── EXTRACTED DATA ──
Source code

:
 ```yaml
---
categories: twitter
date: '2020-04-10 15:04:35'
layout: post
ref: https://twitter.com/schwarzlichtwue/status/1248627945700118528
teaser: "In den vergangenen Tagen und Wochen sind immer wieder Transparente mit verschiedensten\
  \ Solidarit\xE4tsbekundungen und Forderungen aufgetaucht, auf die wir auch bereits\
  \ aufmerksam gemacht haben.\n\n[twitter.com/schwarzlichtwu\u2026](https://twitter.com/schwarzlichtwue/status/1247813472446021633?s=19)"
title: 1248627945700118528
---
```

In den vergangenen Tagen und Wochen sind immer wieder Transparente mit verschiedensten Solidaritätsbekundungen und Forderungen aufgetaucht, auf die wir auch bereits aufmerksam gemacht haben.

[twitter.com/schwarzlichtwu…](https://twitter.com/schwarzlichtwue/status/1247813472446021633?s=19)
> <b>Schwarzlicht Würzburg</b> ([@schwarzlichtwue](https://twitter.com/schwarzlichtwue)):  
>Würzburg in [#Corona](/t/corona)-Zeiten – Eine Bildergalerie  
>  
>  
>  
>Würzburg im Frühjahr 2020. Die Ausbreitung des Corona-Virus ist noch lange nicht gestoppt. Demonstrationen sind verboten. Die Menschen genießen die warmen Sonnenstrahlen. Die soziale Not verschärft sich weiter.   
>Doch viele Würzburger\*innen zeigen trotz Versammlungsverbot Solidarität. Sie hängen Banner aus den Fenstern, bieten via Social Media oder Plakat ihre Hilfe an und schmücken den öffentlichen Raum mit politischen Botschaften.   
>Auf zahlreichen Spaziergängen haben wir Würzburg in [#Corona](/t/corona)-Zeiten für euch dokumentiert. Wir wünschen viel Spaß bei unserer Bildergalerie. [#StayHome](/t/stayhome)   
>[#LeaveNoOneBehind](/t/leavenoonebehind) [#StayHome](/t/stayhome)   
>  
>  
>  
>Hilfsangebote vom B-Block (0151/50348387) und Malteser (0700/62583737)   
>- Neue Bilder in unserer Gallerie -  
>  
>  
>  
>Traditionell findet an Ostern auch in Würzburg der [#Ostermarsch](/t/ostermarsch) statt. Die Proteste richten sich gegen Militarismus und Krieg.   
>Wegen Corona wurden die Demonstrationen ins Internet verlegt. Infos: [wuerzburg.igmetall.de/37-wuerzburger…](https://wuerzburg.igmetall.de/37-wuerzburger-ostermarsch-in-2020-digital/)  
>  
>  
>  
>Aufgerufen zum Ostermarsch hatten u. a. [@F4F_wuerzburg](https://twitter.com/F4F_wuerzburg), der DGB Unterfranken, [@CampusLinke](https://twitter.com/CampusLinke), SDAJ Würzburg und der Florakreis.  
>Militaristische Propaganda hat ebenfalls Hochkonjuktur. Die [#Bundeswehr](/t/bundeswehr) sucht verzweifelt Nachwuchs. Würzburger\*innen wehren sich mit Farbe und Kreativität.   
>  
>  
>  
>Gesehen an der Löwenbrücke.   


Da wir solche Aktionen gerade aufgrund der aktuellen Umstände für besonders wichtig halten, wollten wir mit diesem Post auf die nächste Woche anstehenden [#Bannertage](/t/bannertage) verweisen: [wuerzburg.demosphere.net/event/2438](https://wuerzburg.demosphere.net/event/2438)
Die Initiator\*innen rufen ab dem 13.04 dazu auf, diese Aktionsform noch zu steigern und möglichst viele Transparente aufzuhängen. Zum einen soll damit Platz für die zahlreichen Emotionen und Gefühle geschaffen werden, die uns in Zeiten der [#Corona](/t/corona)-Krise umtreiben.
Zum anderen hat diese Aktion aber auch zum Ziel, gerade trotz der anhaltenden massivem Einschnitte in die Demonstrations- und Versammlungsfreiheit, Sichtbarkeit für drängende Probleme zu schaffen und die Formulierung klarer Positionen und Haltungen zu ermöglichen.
───
◆ REQUIRED ACTION: The count of lines in the records above holding the word "aufmerksam" should be reported as a number, with nothing added.

◆ ANSWER FOR THE TASK: 2